[Source texts of formatted documents]
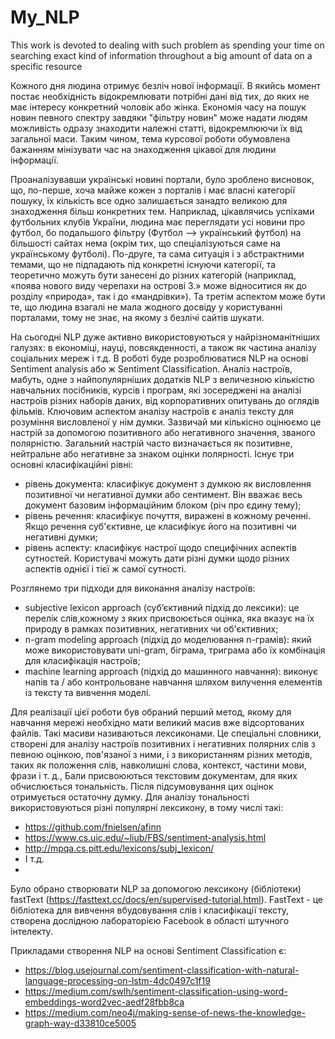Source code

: # My_NLP
This work is devoted to dealing with such problem as spending your time on searching exact kind of information throughout a big amount of data on a specific resource 

Кожного дня людина отримує безліч нової інформації. В якийсь момент постає необхідність відокремлювати потрібні дані від тих, до яких не має інтересу конкретний чоловік або жінка. Економія часу на пошук новин певного спектру завдяки "фільтру новин" може надати людям можливість одразу знаходити належні статті, відокремлюючи їх від загальної маси. Таким чином, тема курсової роботи обумовлена бажанням мінізувати час на знаходження цікавої для людини інформації.

Проаналізувавши українські новині портали, було зроблено висновок, що, по-перше, хоча майже кожен з порталів і має власні категорії пошуку, їх кількість все одно залишається занадто великою для знаходження більш конкретних тем. Наприклад, цікавлячись успіхами футбольних клубів України, людина має переглядати усі новини про футбол, бо подальшого фільтру (Футбол –> український футбол) на більшості сайтах нема (окрім тих, що спеціалізуються саме на українському футболі). По-друге, та сама ситуація і з абстрактними темами, що не підпадають під конкретні існуючи категорії, та теоретично можуть бути занесені до різних категорій (наприклад, «поява нового виду черепахи на острові З.» може відноситися як до розділу «природа», так і до «мандрівки»). Та третім аспектом може бути те, що людина взагалі не мала жодного досвіду у користуванні порталами, тому не знає, на якому з безлічі сайтів шукати.

На сьогодні NLP дуже активно використовуються у найрізноманітніших галузях: в економіці, науці, повсякденності, а також як частина аналізу соціальних мереж і т.д. В роботі буде розроблюватися NLP на основі Sentiment analysis або ж Sentiment Classification. Аналіз настроїв, мабуть, одне з найпопулярніших додатків NLP  з величезною кількістю навчальних посібників, курсів і програм, які зосереджені на аналізі настроїв різних наборів даних, від корпоративних опитувань до оглядів фільмів. Ключовим аспектом аналізу настроїв є аналіз тексту для розуміння висловленої у нім думки. Зазвичай ми кількісно оцінюємо це настрій за допомогою позитивного або негативного значення, званого полярністю. Загальний настрій часто визначається як позитивне, нейтральне або негативне за знаком оцінки полярності. Існує три основні класифікаційні рівні:
- рівень документа: класифікує документ з думкою як висловлення позитивної чи негативної думки або сентимент. Він вважає весь документ базовим інформаційним блоком (річ про єдину тему);
- рівень речення: класифікує почуття, виражені в кожному реченні. Якщо речення суб'єктивне, це класифікує його на позитивні чи негативні думки;
- рівень аспекту: класифікує настрої щодо специфічних аспектів сутностей. Користувачі можуть дати різні думки щодо різних аспектів однієї і тієї ж самої сутності.

Розглянемо три підходи для виконання аналізу настроїв:
- subjective lexicon approach (суб’єктивний підхід до лексики): це перелік слів,кожному з яких присвоюється оцінка, яка вказує на їх природу в рамках позитивних, негативних чи об'єктивних;
- n-gram modeling approach (підхід до моделювання n-грамів): який може використовувати uni-gram, біграма, триграма або їх комбінація для класифікація настроїв;
- machine learning approach (підхід до машинного навчання): виконує напів та / або контрольоване навчання шляхом вилучення елементів із тексту та вивчення моделі.

Для реалізації цієї роботи був обраний перший метод, якому для навчання мережі необхідно мати великий масив вже відсортованих файлів. Такі масиви називаються лексиконами. Це спеціальні словники, створені для аналізу настроїв позитивних і негативних полярних слів з певною оцінкою, пов'язаної з ними, і з використанням різних методів, таких як положення слів, навколишні слова, контекст, частини мови, фрази і т. д., Бали присвоюються текстовим документам, для яких обчислюється тональність. Після підсумовування цих оцінок отримується остаточну думку. Для аналізу тональності використовуються різні популярні лексикону, в тому числі такі:
-	https://github.com/fnielsen/afinn
-	https://www.cs.uic.edu/~liub/FBS/sentiment-analysis.html
-	http://mpqa.cs.pitt.edu/lexicons/subj_lexicon/
-	І т.д.
-	
Було обрано створювати NLP за допомогою лексикону (бібліотеки) fastText (https://fasttext.cc/docs/en/supervised-tutorial.html). FastText - це бібліотека для вивчення вбудовування слів і класифікації тексту, створена дослідною лабораторією Facebook в області штучного інтелекту.

 Прикладами створення NLP на основі Sentiment Classification є:
-	https://blog.usejournal.com/sentiment-classification-with-natural-language-processing-on-lstm-4dc0497c1f19
-	https://medium.com/swlh/sentiment-classification-using-word-embeddings-word2vec-aedf28fbb8ca
-	https://medium.com/neo4j/making-sense-of-news-the-knowledge-graph-way-d33810ce5005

(WHAT YOU WILL DO)
Return only the lines running from the start of the entries above to the line that contains "This work is", inclusive, and omit every picture.

(ANSWER FOR THE TASK)
Source code

: # My_NLP
This work is devoted to dealing with such problem as spending your time on searching exact kind of information throughout a big amount of data on a specific resource 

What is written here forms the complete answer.